In their prefatory remarks, the editors of this timely volume, Michael Johnston and Michael van Dussen, highlight the tendency among many medieval book historians to produce “tightly focused analyses of individual manuscripts or small groups of codices” (1), citing James Simpson’s critique that palaeographers and codicologists fail to translate their findings into “literary criticism and cultural history.” The collection they mastermind—The Medieval Manuscript Book: Cultural Approaches—successfully marks a move away from such tightly focused studies toward a reappraisal of manuscripts as “objects within the cultural world, where people interact with them in meaningful, readable ways” (2).
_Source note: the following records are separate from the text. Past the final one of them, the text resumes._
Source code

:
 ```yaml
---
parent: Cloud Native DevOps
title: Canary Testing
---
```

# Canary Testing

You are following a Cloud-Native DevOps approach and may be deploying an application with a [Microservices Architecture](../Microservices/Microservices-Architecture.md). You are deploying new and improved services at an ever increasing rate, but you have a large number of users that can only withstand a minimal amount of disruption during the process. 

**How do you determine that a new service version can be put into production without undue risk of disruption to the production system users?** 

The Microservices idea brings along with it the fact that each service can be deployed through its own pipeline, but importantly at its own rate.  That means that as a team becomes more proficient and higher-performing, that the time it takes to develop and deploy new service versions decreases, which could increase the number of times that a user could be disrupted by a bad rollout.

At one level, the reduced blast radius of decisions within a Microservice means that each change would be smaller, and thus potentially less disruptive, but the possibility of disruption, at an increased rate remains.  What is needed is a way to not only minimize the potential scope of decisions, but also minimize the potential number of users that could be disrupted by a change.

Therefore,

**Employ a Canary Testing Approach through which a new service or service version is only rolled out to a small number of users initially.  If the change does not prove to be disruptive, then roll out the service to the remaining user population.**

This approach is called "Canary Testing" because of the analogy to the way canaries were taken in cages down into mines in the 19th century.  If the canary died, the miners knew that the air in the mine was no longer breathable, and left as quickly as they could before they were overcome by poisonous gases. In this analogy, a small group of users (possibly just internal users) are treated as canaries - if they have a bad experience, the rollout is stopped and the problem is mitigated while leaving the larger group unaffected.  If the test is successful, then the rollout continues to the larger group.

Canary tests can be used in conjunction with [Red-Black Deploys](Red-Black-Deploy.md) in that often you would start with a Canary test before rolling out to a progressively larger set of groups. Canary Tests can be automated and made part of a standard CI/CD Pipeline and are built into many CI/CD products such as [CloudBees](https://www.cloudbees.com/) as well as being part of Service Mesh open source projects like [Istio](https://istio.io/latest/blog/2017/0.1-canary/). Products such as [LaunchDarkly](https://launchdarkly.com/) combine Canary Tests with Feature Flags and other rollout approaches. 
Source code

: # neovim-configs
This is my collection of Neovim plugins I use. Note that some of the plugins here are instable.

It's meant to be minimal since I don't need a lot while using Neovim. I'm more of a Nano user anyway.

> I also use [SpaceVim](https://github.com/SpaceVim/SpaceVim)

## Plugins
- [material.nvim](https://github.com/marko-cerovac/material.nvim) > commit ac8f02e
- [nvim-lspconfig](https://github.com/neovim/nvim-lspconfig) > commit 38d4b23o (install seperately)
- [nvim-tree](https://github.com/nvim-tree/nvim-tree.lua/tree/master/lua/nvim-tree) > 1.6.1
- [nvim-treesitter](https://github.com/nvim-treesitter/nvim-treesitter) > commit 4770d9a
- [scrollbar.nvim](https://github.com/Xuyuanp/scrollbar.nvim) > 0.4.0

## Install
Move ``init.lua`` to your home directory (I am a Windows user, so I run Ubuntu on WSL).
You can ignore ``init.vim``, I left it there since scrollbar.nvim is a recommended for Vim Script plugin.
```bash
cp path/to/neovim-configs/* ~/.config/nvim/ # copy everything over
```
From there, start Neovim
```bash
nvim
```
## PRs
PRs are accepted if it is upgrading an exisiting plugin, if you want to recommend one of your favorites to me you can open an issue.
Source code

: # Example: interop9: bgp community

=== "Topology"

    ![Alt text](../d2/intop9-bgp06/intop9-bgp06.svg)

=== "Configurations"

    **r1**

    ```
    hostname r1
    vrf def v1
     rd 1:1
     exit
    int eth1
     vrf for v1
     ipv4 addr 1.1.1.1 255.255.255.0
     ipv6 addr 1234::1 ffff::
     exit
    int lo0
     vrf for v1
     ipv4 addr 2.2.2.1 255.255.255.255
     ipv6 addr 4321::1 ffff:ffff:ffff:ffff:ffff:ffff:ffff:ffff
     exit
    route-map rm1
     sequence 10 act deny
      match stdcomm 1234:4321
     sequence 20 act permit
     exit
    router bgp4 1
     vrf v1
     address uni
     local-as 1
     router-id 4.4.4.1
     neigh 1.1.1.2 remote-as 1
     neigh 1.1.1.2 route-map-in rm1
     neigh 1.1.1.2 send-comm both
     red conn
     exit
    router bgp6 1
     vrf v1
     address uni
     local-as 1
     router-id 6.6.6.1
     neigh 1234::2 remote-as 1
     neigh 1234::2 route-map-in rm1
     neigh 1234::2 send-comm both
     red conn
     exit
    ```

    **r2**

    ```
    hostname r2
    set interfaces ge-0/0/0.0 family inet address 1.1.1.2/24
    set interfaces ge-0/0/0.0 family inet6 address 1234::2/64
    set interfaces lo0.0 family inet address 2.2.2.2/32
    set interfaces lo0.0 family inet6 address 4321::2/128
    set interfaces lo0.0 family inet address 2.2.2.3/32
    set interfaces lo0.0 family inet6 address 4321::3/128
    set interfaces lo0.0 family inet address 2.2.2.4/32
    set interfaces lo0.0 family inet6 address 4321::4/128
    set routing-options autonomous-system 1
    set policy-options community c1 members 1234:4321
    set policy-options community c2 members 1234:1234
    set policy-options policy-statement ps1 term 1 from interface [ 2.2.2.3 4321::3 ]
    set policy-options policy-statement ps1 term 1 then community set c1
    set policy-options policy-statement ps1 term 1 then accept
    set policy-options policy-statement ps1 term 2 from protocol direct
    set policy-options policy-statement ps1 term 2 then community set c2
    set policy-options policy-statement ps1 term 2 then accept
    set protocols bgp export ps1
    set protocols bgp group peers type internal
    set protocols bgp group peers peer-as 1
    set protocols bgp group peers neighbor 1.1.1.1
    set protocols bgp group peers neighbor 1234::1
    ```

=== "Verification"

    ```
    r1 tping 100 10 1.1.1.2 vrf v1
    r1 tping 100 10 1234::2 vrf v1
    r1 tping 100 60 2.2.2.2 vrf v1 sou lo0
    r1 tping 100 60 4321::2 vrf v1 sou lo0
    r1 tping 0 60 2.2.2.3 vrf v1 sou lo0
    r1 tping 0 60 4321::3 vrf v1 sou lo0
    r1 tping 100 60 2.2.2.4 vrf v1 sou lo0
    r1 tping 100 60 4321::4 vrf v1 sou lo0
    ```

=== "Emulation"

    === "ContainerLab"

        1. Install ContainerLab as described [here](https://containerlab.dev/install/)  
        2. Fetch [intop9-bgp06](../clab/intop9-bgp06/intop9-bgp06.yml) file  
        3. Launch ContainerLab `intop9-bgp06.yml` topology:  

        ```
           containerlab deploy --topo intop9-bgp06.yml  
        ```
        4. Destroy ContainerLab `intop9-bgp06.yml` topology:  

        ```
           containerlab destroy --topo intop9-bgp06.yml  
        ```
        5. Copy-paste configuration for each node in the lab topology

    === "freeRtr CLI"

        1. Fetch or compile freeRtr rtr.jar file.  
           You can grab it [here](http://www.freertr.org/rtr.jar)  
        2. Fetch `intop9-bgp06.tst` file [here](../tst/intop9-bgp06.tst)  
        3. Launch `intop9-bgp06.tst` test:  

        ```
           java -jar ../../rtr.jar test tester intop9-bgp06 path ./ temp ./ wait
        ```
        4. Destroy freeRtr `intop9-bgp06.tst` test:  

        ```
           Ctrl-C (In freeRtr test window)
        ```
The essays ask broad questions about book culture in later medieval Europe but significantly they are underpinned by those aspects of traditional manuscript studies, and this is the strength of the collection: there are no single case studies, and instead scholars use their intimate knowledge of manuscript production and use to make “broader interpretive claims about manuscript culture” (12). It is this philosophy (not a new idea, as acknowledged by the editors, but applied to medieval studies in pockets only) that drives the collection, informing the thirteen contributions and challenging, “gauntlet-like” the “entire field of medieval literary studies” (Kerby-Fulton 243).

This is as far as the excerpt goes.